Pourtant, malgré les marques les plus délirantes (et évidemment dangereuses) de soumission, l’État n’a pas voulu d’eux ! Peut-être parce que, disposant de toute façon par ailleurs de relais bien rodés (p. ex. Acipa), l’État a voulu marquer qu’une frontière symbolique ne pouvait être franchie : celle de la propriété. Ou, plus exactement, que l’État ne cède pas la propriété d’un bien (d’une terre) par la négociation ; et par le rapport de force, très rarement. Ce serait de sa part reconnaître que le sacro-saint principe de propriété, pilier indispensable du capitalisme, n’est en dernière analyse qu’un vulgaire bout de papier.

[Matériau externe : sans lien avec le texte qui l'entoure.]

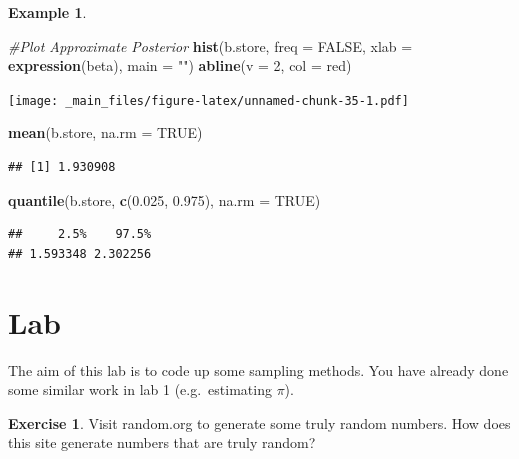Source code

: \documentclass[
]{book}
\newenvironment{Shaded}{\begin{snugshade}}{\end{snugshade}}
\newcommand{\AttributeTok}[1]{\textcolor[rgb]{0.13,0.29,0.53}{#1}}
\newcommand{\CommentTok}[1]{\textcolor[rgb]{0.56,0.35,0.01}{\textit{#1}}}
\newcommand{\ConstantTok}[1]{\textcolor[rgb]{0.56,0.35,0.01}{#1}}
\newcommand{\DecValTok}[1]{\textcolor[rgb]{0.00,0.00,0.81}{#1}}
\newcommand{\FloatTok}[1]{\textcolor[rgb]{0.00,0.00,0.81}{#1}}
\newcommand{\FunctionTok}[1]{\textcolor[rgb]{0.13,0.29,0.53}{\textbf{#1}}}
\newcommand{\NormalTok}[1]{#1}
\newcommand{\StringTok}[1]{\textcolor[rgb]{0.31,0.60,0.02}{#1}}
\theoremstyle{definition}
\theoremstyle{definition}
\newtheorem{example}{Example}[chapter]
\theoremstyle{definition}
\newtheorem{exercise}{Exercise}[chapter]
\theoremstyle{definition}
\theoremstyle{remark}
\begin{document}
\begin{example}
\begin{Shaded}
\begin{Highlighting}[]
\CommentTok{\#Plot Approximate Posterior}
\FunctionTok{hist}\NormalTok{(b.store, }\AttributeTok{freq =} \ConstantTok{FALSE}\NormalTok{, }\AttributeTok{xlab =} \FunctionTok{expression}\NormalTok{(beta), }\AttributeTok{main =} \StringTok{""}\NormalTok{)}
\FunctionTok{abline}\NormalTok{(}\AttributeTok{v =} \DecValTok{2}\NormalTok{, }\AttributeTok{col =} \StringTok{\textquotesingle{}red\textquotesingle{}}\NormalTok{)}
\end{Highlighting}
\end{Shaded}

\texttt{[image: \_main\_files/figure-latex/unnamed-chunk-35-1.pdf]}

\begin{Shaded}
\begin{Highlighting}[]
\FunctionTok{mean}\NormalTok{(b.store, }\AttributeTok{na.rm =} \ConstantTok{TRUE}\NormalTok{)}
\end{Highlighting}
\end{Shaded}

\begin{verbatim}
## [1] 1.930908
\end{verbatim}

\begin{Shaded}
\begin{Highlighting}[]
\FunctionTok{quantile}\NormalTok{(b.store, }\FunctionTok{c}\NormalTok{(}\FloatTok{0.025}\NormalTok{, }\FloatTok{0.975}\NormalTok{), }\AttributeTok{na.rm =} \ConstantTok{TRUE}\NormalTok{)}
\end{Highlighting}
\end{Shaded}

\begin{verbatim}
##     2.5%    97.5% 
## 1.593348 2.302256
\end{verbatim}

\end{example}

\hypertarget{lab-1}{%
\section{Lab}\label{lab-1}}

The aim of this lab is to code up some sampling methods. You have already done some similar work in lab 1 (e.g.~estimating \(\pi\)).

\begin{exercise}
Visit random.org to generate some truly random numbers. How does this site generate numbers that are truly random?
\end{exercise}
\end{document}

Mais doit-on s’émouvoir du sort de ceux dont les espoirs odieux sont ainsi réduits à néant ? Le CMDO est seul responsable de ce qui lui arrive, et il est inutile de verser des larmes sur sa pitoyable déconfiture.
En revanche, il convient de continuer à soutenir celles et ceux qui, loin des caméras, des conférences de presse et des tables de négociations de la préfecture, luttent, non plus certes contre l’aéroport, mais contre « son monde » que certains ont opportunément oublié.

En tous cas, de pleurnicherie en léchage de bottes, nous voici passés d’une situation où l’État, acculé à l’échec par la lutte, devait renoncer à un projet d’infrastructure considérable, à une situation où les opposants eux-mêmes, au nom d’une « union sacrée » dont on connaît pourtant les mécanismes, ont réalisé une partie du travail de leur propre expulsion.
Il est vital de continuer à s’opposer, à la ZAD et partout ailleurs, à la répression brutale de l’État ; mais pour ce faire il est indispensable de tirer les leçons politiques de ce qui s’est passé à la ZAD ces dernières années et plus encore ces derniers mois, sous peine de reproduire, encore et toujours, les mêmes erreurs, et de tolérer, encore et toujours, les mêmes prises de pouvoir et les mêmes coups de poignard dans le dos.
Heureusement, certains sont encore là qui résistent sérieusement et avec une détermination remarquable. Puissent-ils faire reculer pied à pied l’État – et ses sbires, actuels ou en devenir.

Un camarade lointain, le 11 avril 2018

[Publié sur indymedia Nantes, samedi 21 avril 2018]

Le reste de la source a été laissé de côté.